• **EXERCISE BRIEF**
The answer should hold exactly the lines of the entries below from the one containing "4. Assign an" through the last line, both included.

(Records contained in a dataset)
○ ○ ○ ○ ○
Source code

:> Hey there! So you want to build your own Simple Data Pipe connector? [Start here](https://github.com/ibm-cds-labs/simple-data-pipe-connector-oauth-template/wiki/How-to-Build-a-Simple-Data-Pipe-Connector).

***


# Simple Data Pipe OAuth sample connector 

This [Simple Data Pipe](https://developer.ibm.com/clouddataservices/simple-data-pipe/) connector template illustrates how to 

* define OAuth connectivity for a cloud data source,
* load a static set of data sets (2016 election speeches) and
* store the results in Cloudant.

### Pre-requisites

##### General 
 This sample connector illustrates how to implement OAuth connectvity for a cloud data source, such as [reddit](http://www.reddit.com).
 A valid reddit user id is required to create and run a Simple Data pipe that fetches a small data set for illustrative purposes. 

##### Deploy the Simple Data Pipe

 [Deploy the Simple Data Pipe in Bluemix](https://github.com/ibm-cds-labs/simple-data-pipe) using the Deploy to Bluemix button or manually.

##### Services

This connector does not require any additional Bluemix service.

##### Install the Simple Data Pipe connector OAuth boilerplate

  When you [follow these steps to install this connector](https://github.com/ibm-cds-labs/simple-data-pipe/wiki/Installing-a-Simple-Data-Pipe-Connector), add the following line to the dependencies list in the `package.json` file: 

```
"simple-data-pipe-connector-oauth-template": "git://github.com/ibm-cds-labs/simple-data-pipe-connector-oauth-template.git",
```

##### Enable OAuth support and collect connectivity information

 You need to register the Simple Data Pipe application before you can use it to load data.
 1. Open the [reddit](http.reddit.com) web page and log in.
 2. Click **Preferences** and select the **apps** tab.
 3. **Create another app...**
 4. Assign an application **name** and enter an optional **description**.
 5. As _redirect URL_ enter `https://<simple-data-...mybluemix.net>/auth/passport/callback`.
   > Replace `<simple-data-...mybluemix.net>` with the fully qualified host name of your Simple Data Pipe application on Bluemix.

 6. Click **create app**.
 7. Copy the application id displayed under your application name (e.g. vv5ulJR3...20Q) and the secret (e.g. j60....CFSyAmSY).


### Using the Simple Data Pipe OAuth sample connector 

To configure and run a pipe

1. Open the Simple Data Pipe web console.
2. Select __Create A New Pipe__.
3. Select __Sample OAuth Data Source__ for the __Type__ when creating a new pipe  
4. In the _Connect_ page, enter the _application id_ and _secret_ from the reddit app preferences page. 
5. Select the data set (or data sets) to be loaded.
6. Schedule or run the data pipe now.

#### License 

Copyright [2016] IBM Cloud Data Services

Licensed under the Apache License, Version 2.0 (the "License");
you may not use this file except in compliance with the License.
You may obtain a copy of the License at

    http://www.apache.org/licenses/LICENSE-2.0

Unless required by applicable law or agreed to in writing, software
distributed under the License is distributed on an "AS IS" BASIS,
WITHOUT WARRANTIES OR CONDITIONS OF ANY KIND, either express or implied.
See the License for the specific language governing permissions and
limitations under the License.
○ ○ ○ ○ ○
• **RESULT FOR THIS EXERCISE**
 4. Assign an application **name** and enter an optional **description**.
 5. As _redirect URL_ enter `https://<simple-data-...mybluemix.net>/auth/passport/callback`.
   > Replace `<simple-data-...mybluemix.net>` with the fully qualified host name of your Simple Data Pipe application on Bluemix.

 6. Click **create app**.
 7. Copy the application id displayed under your application name (e.g. vv5ulJR3...20Q) and the secret (e.g. j60....CFSyAmSY).


### Using the Simple Data Pipe OAuth sample connector 

To configure and run a pipe

1. Open the Simple Data Pipe web console.
2. Select __Create A New Pipe__.
3. Select __Sample OAuth Data Source__ for the __Type__ when creating a new pipe  
4. In the _Connect_ page, enter the _application id_ and _secret_ from the reddit app preferences page. 
5. Select the data set (or data sets) to be loaded.
6. Schedule or run the data pipe now.

#### License 

Copyright [2016] IBM Cloud Data Services

Licensed under the Apache License, Version 2.0 (the "License");
you may not use this file except in compliance with the License.
You may obtain a copy of the License at

    http://www.apache.org/licenses/LICENSE-2.0

Unless required by applicable law or agreed to in writing, software
distributed under the License is distributed on an "AS IS" BASIS,
WITHOUT WARRANTIES OR CONDITIONS OF ANY KIND, either express or implied.
See the License for the specific language governing permissions and
limitations under the License.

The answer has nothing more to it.